A thin film silicon solar cell according to the present embodiment has a structure in which a plurality of unit cells are electrically connected to each other in serial on a transparent substrate 10 such as a glass substrate or a transparent plastic substrate.

FIG. 1 is a cross-sectional view illustrating a single junction p-i-n type amorphous thin film silicon solar cell in accordance with an embodiment. Referring to FIG. 1, a thin film silicon solar cell includes a front transparent electrode 20 which is formed on a transparent substrate 10 and on which a surface texture is formed; an amorphous silicon carbide (p-a-SiC:H) window layer 30a (referred to as ‘p-type window layer’ hereinafter) low diluted with hydrogen on the front transparent electrode 20; an amorphous silicon carbide (p-a-SiC:H) buffer layer 30b (referred to as ‘buffer layer’ hereinafter) more highly diluted with hydrogen on the p-type window layer 30a than the hydrogen dilution of the p-type window layer 30a; and an i-type absorber layer 40, an n-type layer 50, a back reflector 60, and a metal back electrode 70 sequentially formed on the buffer layer 30b.

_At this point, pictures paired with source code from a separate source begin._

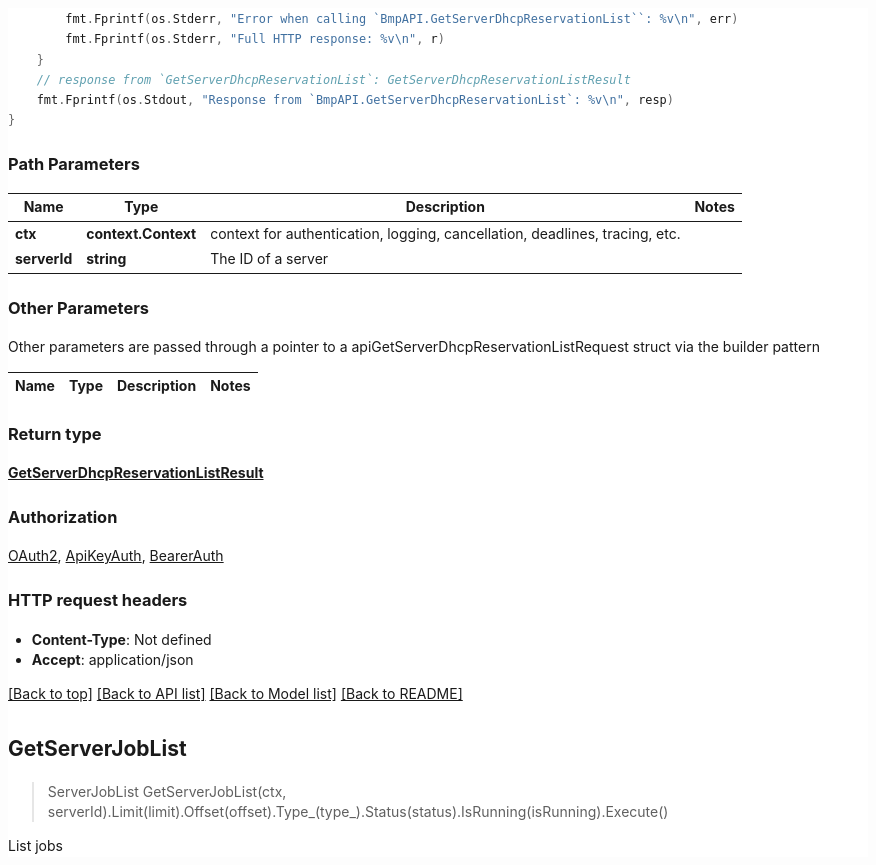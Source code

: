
 ```go
		fmt.Fprintf(os.Stderr, "Error when calling `BmpAPI.GetServerDhcpReservationList``: %v\n", err)
		fmt.Fprintf(os.Stderr, "Full HTTP response: %v\n", r)
	}
	// response from `GetServerDhcpReservationList`: GetServerDhcpReservationListResult
	fmt.Fprintf(os.Stdout, "Response from `BmpAPI.GetServerDhcpReservationList`: %v\n", resp)
}
```

### Path Parameters


Name | Type | Description  | Notes
------------- | ------------- | ------------- | -------------
**ctx** | **context.Context** | context for authentication, logging, cancellation, deadlines, tracing, etc.
**serverId** | **string** | The ID of a server | 

### Other Parameters

Other parameters are passed through a pointer to a apiGetServerDhcpReservationListRequest struct via the builder pattern


Name | Type | Description  | Notes
------------- | ------------- | ------------- | -------------


### Return type

[**GetServerDhcpReservationListResult**](GetServerDhcpReservationListResult.md)

### Authorization

[OAuth2](../README.md#OAuth2), [ApiKeyAuth](../README.md#ApiKeyAuth), [BearerAuth](../README.md#BearerAuth)

### HTTP request headers

- **Content-Type**: Not defined
- **Accept**: application/json

[[Back to top]](#) [[Back to API list]](../README.md#documentation-for-api-endpoints)
[[Back to Model list]](../README.md#documentation-for-models)
[[Back to README]](../README.md)


## GetServerJobList

> ServerJobList GetServerJobList(ctx, serverId).Limit(limit).Offset(offset).Type_(type_).Status(status).IsRunning(isRunning).Execute()

List jobs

When carbon is supplied into a reaction chamber, the amorphous silicon, carbide (p-a-SiC:H) buffer layer 30b is formed. By supply of a suitable amount of the carbon, an optical band gap of the buffer layer 30b is formed between optical band gaps of the p-type window layer 30a and the i-type absorber layer 40. Namely, the buffer layer 30b prevents abrupt changes of an optical band gap between the p-type window layer 30a and the i-type absorber layer 40, and carbon composition.

Upon formation of the p-type window layer 30a and the buffer layer 30b, hydrogen (H₂) dilution is achieved for the improvements of efficiency, film quality, and electric conductivity by removing dangling bonds. Upon formation of the p-type window layer 30a, if high hydrogen (H₂) dilution is achieved, the front transparent electrode 20 is etched by H₂ such that atoms forming the front transparent electrode 20 remain in the reaction chamber. Since the atoms act as impurities at the time of forming the i-type absorber layer 40, the amount of hydrogen (H₂) supplied during the formation of the p-type window layer 30a needs to be less than a predetermined value. Accordingly, the p-type window layer 30a is lowly diluted with hydrogen, and the buffer layer 30b is diluted with hydrogen more highly than hydrogen dilution of the p-type window layer 30a. Consequently, features (efficiency, film quality, and electric conductivity) of the p-type window layer 30a and the buffer layer 30b can be improved while preventing the features of the i-type absorber layer 40 from being deteriorated.

In the present embodiment, a p-i-n type thin film silicon solar cell is manufactured by Radio Frequency (RF) PECVD using plasma excitation frequency of 13.56 MHz or Very High Frequency (VHF) PECVD using plasma excitation frequency higher than 13.56 MHz. The increase in the plasma excitation frequency may increase the deposition rate. In this case, the thin film silicon solar cell in accordance with the present embodiment includes the p-type window layer 30a and the buffer layer 30b more highly diluted with hydrogen than the hydrogen dilution of the p-type window layer 30a so as to achieve high efficiency. In this case, the buffer layer 30b can have low boron doping concentration and low carbon concentration.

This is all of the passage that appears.